* **WORK TASK**
Only those lines in the data below from the line containing "The cases $k=1$" through the line containing "The loops are", both included, should be restated word for word.

___ MATERIAL SHOWN ___

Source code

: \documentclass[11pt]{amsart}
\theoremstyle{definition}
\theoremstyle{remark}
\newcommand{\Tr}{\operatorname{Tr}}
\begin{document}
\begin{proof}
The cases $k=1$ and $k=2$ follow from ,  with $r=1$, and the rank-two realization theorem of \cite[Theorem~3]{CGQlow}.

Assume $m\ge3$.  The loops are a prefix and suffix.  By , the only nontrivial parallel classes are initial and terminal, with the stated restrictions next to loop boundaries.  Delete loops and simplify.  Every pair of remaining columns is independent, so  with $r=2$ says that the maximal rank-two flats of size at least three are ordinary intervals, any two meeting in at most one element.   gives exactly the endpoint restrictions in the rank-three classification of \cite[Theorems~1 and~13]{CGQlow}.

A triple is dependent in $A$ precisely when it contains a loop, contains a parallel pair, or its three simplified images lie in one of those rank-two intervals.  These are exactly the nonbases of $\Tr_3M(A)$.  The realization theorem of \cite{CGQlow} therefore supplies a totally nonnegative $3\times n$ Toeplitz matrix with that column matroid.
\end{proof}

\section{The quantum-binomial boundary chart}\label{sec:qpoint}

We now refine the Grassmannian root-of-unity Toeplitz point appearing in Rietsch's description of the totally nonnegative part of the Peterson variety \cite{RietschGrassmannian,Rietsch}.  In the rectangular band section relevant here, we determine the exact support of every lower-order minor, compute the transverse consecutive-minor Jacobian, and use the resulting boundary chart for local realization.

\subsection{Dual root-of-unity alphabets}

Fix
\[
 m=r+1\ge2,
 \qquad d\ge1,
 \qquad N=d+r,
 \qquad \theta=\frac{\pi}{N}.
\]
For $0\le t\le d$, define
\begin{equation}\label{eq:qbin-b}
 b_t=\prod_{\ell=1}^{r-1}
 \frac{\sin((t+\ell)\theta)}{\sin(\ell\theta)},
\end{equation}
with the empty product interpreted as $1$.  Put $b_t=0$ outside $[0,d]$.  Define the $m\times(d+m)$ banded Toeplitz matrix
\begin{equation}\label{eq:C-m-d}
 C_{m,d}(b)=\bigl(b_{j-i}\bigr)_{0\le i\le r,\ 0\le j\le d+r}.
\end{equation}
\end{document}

___
___ MATERIAL SHOWN ___

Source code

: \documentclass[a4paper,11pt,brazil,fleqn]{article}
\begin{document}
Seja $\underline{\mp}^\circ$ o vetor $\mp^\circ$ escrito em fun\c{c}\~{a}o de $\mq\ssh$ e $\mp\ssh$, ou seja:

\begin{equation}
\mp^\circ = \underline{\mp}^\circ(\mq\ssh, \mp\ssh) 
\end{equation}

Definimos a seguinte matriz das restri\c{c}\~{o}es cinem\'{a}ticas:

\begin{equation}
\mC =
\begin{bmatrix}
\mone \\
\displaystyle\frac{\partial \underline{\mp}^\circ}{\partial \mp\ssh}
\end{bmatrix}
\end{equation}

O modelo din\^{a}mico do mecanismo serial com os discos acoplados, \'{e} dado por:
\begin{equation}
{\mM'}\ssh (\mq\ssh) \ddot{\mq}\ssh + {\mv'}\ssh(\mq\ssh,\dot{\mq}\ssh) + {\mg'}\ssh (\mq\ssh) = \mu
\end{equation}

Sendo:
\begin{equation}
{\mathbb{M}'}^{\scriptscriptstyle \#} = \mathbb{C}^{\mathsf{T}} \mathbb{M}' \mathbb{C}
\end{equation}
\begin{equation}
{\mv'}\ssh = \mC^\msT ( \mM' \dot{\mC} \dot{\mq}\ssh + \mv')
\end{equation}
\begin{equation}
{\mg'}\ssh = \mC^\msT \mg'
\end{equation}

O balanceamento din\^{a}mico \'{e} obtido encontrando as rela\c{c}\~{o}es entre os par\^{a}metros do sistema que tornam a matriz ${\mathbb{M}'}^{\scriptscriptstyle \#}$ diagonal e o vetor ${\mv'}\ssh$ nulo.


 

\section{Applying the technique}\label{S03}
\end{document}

___
___ MATERIAL SHOWN ___

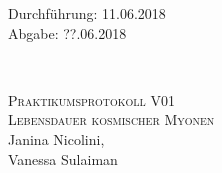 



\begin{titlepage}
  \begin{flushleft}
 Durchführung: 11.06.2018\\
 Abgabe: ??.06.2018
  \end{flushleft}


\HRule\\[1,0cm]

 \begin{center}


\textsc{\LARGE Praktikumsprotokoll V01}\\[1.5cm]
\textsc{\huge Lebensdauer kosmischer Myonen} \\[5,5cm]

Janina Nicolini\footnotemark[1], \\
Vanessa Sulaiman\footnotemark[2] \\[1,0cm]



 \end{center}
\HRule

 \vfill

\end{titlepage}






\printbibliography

___

* **OUTPUT FOR THIS EXERCISE**
The cases $k=1$ and $k=2$ follow from ,  with $r=1$, and the rank-two realization theorem of \cite[Theorem~3]{CGQlow}.

Assume $m\ge3$.  The loops are a prefix and suffix.  By , the only nontrivial parallel classes are initial and terminal, with the stated restrictions next to loop boundaries.  Delete loops and simplify.  Every pair of remaining columns is independent, so  with $r=2$ says that the maximal rank-two flats of size at least three are ordinary intervals, any two meeting in at most one element.   gives exactly the endpoint restrictions in the rank-three classification of \cite[Theorems~1 and~13]{CGQlow}.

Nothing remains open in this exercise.